Hiroh Kikai, A young man wearing earrings in G clef shape (1992). Photograph on paper. 50.5 x 40.6 cm. AP 1/1 unique print from artist proof. © Hiroh Kikao. Courtesy NANZUKA.

Hiroh Kikai

Two main strands compose Yamagata-born, philosophy graduate Hiroh Kikai's arresting study of Tokyo, created with the same Hasselblad SLR camera: portraits of people he would stop around the Senso-ji temple in the Asakusa district, and captures of the city's architectures sans people in Tokyo Labyrinth.

Showing at Hong Kong Spotlight with NANZUKA, Kikai's portraits, initiated in 1973, are uniform in their staging, with figures positioned against a plain wall, captured mostly from mid-body up. Apparently, he would photograph a maximum of three people per day, giving time to learn more about the subjects who caught his eye.

Titles gesture at what Kikai learned. One image of man styled like a teddy boy is called A man who said he grew his sideburns, so people wouldn't mess with me, another showing a man with a cat perched on his back is titled A man who dresses his cat in lace. In publications of these photos, Kikai often referred to his subjects as kings.

There is an intimacy in Kikai's pictures. A familiarity that gallerist Shinji Nanzuka, who staged Kikai's final exhibition early in 2020 before his passing in October this year, touched on when pointing out the 'sincerity, affection, and curiosity' in the photographer's remarkable work. 'What I photograph is the time that person has come from,' Kikai once said, 'and the time to which they will go from now'.

Su-Mei Tse, Nested #1 (2016). Limestone, polished mineral, marble balls. 30 x 27 x 16 cm.
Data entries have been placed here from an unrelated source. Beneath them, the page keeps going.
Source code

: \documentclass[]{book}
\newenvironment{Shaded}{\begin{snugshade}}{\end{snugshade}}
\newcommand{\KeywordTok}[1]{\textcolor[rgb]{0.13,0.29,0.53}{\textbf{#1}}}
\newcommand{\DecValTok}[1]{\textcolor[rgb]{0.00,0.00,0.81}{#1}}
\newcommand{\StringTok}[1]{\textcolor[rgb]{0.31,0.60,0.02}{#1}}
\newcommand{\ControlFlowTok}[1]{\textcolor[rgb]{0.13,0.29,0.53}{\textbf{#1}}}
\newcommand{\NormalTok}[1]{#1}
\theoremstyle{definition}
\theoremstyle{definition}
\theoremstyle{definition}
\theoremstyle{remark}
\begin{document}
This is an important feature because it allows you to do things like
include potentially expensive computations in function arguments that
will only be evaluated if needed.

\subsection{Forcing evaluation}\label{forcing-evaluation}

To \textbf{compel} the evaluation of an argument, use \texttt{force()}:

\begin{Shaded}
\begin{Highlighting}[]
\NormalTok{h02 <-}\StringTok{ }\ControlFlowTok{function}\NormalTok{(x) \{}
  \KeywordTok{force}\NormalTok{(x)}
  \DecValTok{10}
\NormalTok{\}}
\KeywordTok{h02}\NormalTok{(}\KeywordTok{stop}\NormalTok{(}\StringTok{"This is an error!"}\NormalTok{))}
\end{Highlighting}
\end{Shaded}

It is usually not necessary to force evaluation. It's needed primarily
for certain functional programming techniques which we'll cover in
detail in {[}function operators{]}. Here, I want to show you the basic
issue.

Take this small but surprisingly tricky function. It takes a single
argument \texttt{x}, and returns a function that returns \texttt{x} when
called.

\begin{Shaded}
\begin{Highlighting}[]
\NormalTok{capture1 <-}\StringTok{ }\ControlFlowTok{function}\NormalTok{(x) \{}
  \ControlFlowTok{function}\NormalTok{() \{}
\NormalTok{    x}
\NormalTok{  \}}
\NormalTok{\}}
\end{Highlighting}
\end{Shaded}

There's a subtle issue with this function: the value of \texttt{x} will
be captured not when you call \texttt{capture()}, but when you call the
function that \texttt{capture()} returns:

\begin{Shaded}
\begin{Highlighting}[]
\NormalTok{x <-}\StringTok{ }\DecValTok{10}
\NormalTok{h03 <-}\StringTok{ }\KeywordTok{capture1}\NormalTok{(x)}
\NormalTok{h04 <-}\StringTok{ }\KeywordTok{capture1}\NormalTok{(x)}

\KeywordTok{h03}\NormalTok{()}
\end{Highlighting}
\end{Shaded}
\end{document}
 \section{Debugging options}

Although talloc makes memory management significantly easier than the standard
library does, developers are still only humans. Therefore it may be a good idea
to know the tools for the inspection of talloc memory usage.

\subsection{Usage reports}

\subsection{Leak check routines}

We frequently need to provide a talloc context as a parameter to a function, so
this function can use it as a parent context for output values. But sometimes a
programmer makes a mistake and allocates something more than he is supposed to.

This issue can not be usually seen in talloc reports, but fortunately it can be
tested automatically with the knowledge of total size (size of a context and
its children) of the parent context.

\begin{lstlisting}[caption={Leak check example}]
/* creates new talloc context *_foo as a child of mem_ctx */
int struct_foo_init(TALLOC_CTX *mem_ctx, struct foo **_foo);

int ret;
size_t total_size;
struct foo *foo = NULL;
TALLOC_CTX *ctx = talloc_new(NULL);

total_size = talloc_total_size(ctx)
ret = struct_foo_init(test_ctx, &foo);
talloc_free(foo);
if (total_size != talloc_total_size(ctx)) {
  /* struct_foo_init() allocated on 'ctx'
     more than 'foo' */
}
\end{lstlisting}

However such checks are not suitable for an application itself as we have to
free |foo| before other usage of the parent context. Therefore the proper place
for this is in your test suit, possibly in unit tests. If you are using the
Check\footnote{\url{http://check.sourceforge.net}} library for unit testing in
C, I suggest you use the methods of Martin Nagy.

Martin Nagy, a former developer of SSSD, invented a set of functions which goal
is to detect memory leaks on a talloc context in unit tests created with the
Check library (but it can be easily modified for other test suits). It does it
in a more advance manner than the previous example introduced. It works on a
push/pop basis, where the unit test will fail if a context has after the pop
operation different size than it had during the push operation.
Courtesy Edouard Malingue Gallery.

Su-Mei Tse

A classically trained cellist, Su-Mei Tse's practice has consistently explored the textures of time and perception through multimedia works that invoke at once a sense of presence and a longing for a moment in a perpetual state of passing.

Among the works included in Air Conditioned, the artist's Golden Lion award-winning Luxembourg Pavilion at the 2003 Venice Biennale, were the video projections Echo (2003) showing the artist playing a cello on a grass field overlooking the overbearing mountainside that rises up from a valley, and The Desert Sweepers (2003), in which men in janitorial uniforms use brooms to sweep sand piles at their feet in a desert.

More recently, Nested, the artist's travelling show presented at Musée d'Art Moderne Grand-Duc Jean in Luxembourg, Aargauer Kunsthaus in Aarau, Switzerland, Yuz Museum in Shanghai, and Taipei Fine Arts Museum, included White Noise, a vinyl record playing on a turntable with balls caught in its grooves, and the 'Nested' series, comprising stone orbs in limestone niches.

One of these stone sculptures, Nested #1 (2016), is among the photographic and film works presented by Edouard Malingue Gallery at Hong Kong Spotlight, such as Shaping (2019), a film of hands spinning clay in and out of form accompanied by a woven mesh of sound.

Yuko Nasaka, Untitled (1984). Plaster and pigment on wooden panel, glass in metal frame. 45 x 45 cm. © Courtesy Axel Vervoordt Gallery.

Yuko Nasaka

In 1962, Jiro Yoshihara was among the jurors that awarded Yuko Nasaka the Mayor's Award and the Fifteenth Anniversary Prize at the 15th Ashiya Art Exhibition, prompting Nasaka's invitation to join the avantgarde postwar Gutai Art Association at the age of 24.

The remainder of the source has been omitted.